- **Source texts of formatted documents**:
______
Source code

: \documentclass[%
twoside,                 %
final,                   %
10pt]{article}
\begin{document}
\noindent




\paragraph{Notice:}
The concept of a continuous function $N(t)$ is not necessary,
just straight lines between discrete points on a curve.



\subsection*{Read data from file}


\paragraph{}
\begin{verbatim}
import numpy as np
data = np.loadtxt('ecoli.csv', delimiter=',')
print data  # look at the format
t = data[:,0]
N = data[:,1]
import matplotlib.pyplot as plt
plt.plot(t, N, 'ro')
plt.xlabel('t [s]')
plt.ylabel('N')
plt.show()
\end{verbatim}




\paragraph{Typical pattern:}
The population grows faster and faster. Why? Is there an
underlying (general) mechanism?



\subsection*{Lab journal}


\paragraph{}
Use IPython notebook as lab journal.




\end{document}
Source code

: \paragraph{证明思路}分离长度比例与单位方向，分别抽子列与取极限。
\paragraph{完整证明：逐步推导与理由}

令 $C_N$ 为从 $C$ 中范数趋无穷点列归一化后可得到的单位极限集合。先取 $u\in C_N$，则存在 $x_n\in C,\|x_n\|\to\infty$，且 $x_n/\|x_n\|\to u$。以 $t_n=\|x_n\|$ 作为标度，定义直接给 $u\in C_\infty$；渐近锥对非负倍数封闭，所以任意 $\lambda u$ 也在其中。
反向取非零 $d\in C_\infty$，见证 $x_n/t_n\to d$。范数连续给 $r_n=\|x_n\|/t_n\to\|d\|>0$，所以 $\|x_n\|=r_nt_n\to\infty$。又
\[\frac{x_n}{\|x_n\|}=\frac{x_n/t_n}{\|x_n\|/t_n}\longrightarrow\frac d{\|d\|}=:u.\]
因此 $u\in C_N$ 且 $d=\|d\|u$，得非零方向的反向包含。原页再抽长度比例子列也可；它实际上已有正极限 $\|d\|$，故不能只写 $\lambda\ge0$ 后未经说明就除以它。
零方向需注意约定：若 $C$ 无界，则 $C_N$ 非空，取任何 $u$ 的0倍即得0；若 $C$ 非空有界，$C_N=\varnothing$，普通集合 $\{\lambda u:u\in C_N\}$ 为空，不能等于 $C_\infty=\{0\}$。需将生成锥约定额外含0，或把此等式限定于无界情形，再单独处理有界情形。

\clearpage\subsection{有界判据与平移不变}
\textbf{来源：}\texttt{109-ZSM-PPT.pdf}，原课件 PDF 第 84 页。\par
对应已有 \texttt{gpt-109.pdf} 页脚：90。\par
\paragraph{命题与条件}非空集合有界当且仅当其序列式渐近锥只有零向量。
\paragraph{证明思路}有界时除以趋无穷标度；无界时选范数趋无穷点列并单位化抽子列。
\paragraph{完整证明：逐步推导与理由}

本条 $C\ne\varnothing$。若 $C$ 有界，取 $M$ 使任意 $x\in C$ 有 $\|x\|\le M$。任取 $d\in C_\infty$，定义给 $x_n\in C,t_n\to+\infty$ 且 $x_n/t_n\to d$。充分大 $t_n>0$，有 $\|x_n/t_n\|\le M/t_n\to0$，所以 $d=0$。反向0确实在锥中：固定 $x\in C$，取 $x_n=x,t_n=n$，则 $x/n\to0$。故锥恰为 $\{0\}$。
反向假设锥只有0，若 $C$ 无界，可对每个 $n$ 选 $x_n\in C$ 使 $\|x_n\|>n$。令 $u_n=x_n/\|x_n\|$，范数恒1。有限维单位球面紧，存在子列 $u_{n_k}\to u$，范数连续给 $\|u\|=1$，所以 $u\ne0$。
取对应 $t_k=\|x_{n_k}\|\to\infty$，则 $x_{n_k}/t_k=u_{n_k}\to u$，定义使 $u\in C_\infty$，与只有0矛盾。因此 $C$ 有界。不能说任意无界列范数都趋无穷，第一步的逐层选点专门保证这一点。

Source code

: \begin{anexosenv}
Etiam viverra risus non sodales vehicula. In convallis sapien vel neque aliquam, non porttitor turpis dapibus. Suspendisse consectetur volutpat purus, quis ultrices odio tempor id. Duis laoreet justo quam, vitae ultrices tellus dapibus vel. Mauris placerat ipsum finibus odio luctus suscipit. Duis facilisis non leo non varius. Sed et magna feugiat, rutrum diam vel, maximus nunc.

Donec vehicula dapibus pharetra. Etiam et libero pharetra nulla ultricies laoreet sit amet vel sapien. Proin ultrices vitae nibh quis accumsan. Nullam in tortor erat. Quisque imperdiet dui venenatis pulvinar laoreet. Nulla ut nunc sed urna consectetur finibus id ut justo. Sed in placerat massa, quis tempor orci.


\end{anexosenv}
______
- **Action item**: Go line by line through the data and copy any that contain "lambda".

- **Reply**:
令 $C_N$ 为从 $C$ 中范数趋无穷点列归一化后可得到的单位极限集合。先取 $u\in C_N$，则存在 $x_n\in C,\|x_n\|\to\infty$，且 $x_n/\|x_n\|\to u$。以 $t_n=\|x_n\|$ 作为标度，定义直接给 $u\in C_\infty$；渐近锥对非负倍数封闭，所以任意 $\lambda u$ 也在其中。
因此 $u\in C_N$ 且 $d=\|d\|u$，得非零方向的反向包含。原页再抽长度比例子列也可；它实际上已有正极限 $\|d\|$，故不能只写 $\lambda\ge0$ 后未经说明就除以它。
零方向需注意约定：若 $C$ 无界，则 $C_N$ 非空，取任何 $u$ 的0倍即得0；若 $C$ 非空有界，$C_N=\varnothing$，普通集合 $\{\lambda u:u\in C_N\}$ 为空，不能等于 $C_\infty=\{0\}$。需将生成锥约定额外含0，或把此等式限定于无界情形，再单独处理有界情形。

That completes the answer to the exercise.